[Saved entries]
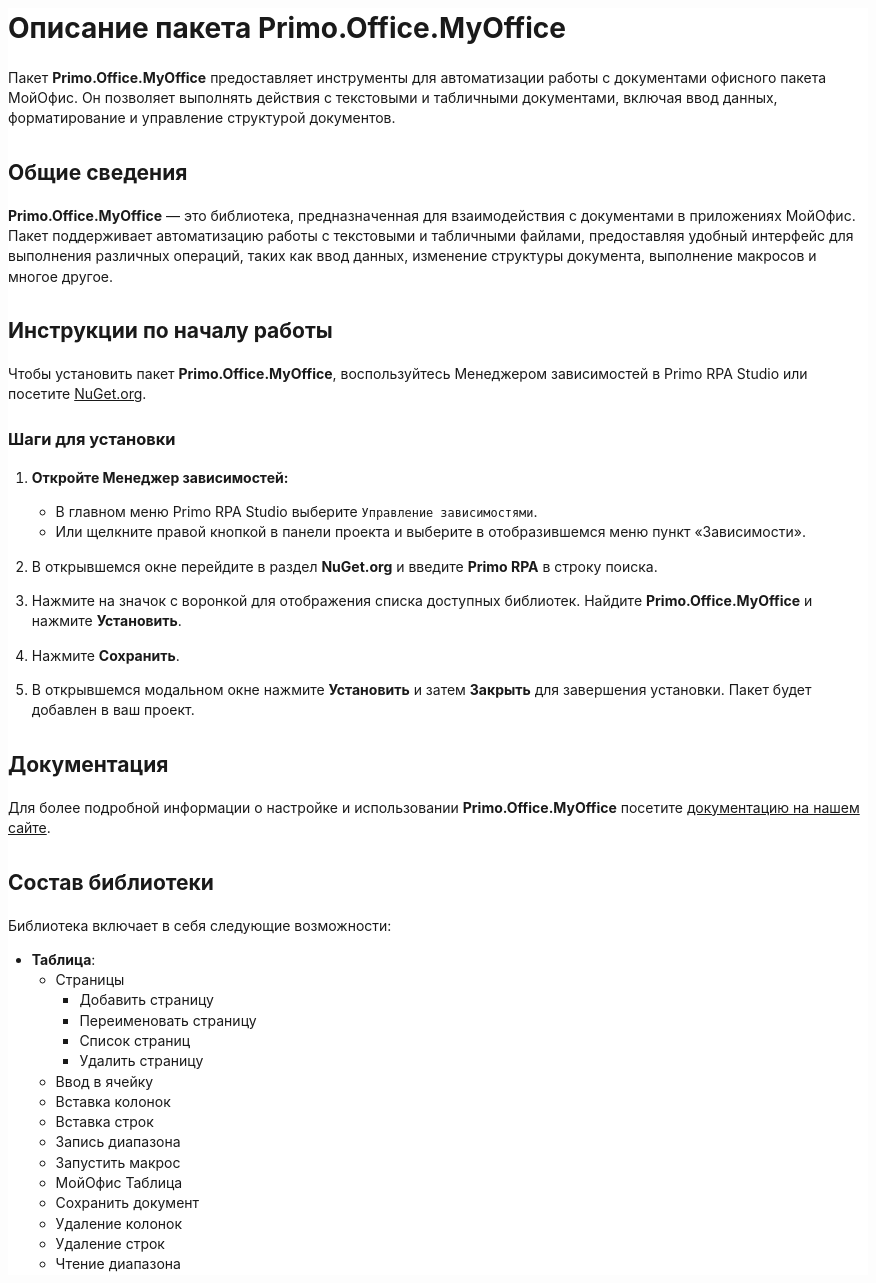 # Описание пакета Primo.Office.MyOffice

Пакет **Primo.Office.MyOffice** предоставляет инструменты для автоматизации работы с документами офисного пакета МойОфис. Он позволяет выполнять действия с текстовыми и табличными документами, включая ввод данных, форматирование и управление структурой документов.

## Общие сведения

**Primo.Office.MyOffice** — это библиотека, предназначенная для взаимодействия с документами в приложениях МойОфис. Пакет поддерживает автоматизацию работы с текстовыми и табличными файлами, предоставляя удобный интерфейс для выполнения различных операций, таких как ввод данных, изменение структуры документа, выполнение макросов и многое другое.

## Инструкции по началу работы

Чтобы установить пакет **Primo.Office.MyOffice**, воспользуйтесь Менеджером зависимостей в Primo RPA Studio или посетите [NuGet.org](https://www.nuget.org/).

### Шаги для установки

1. **Откройте Менеджер зависимостей:**
   - В главном меню Primo RPA Studio выберите `Управление зависимостями`.
   - Или щелкните правой кнопкой в панели проекта и выберите в отобразившемся меню пункт «Зависимости».

2. В открывшемся окне перейдите в раздел **NuGet.org** и введите **Primo RPA** в строку поиска.

3. Нажмите на значок с воронкой для отображения списка доступных библиотек. Найдите **Primo.Office.MyOffice** и нажмите **Установить**.

4. Нажмите **Сохранить**. 

5. В открывшемся модальном окне нажмите **Установить** и затем **Закрыть** для завершения установки. Пакет будет добавлен в ваш проект.

## Документация

Для более подробной информации о настройке и использовании **Primo.Office.MyOffice** посетите [документацию на нашем сайте](https://docs.primo-rpa.ru).

## Состав библиотеки

Библиотека включает в себя следующие возможности:

- **Таблица**:
   - Страницы
      - Добавить страницу
      - Переименовать страницу
      - Список страниц
      - Удалить страницу
   - Ввод в ячейку
   - Вставка колонок
   - Вставка строк
   - Запись диапазона
   - Запустить макрос
   - МойОфис Таблица
   - Сохранить документ
   - Удаление колонок
   - Удаление строк
   - Чтение диапазона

Assignment: Your answer must be the lines above from the one containing "## Общие сведения" to the one containing "Библиотека включает в", both included, restated word for word.

Task result:
## Общие сведения

**Primo.Office.MyOffice** — это библиотека, предназначенная для взаимодействия с документами в приложениях МойОфис. Пакет поддерживает автоматизацию работы с текстовыми и табличными файлами, предоставляя удобный интерфейс для выполнения различных операций, таких как ввод данных, изменение структуры документа, выполнение макросов и многое другое.

## Инструкции по началу работы

Чтобы установить пакет **Primo.Office.MyOffice**, воспользуйтесь Менеджером зависимостей в Primo RPA Studio или посетите [NuGet.org](https://www.nuget.org/).

### Шаги для установки

1. **Откройте Менеджер зависимостей:**
   - В главном меню Primo RPA Studio выберите `Управление зависимостями`.
   - Или щелкните правой кнопкой в панели проекта и выберите в отобразившемся меню пункт «Зависимости».

2. В открывшемся окне перейдите в раздел **NuGet.org** и введите **Primo RPA** в строку поиска.

3. Нажмите на значок с воронкой для отображения списка доступных библиотек. Найдите **Primo.Office.MyOffice** и нажмите **Установить**.

4. Нажмите **Сохранить**. 

5. В открывшемся модальном окне нажмите **Установить** и затем **Закрыть** для завершения установки. Пакет будет добавлен в ваш проект.

## Документация

Для более подробной информации о настройке и использовании **Primo.Office.MyOffice** посетите [документацию на нашем сайте](https://docs.primo-rpa.ru).

## Состав библиотеки

Библиотека включает в себя следующие возможности:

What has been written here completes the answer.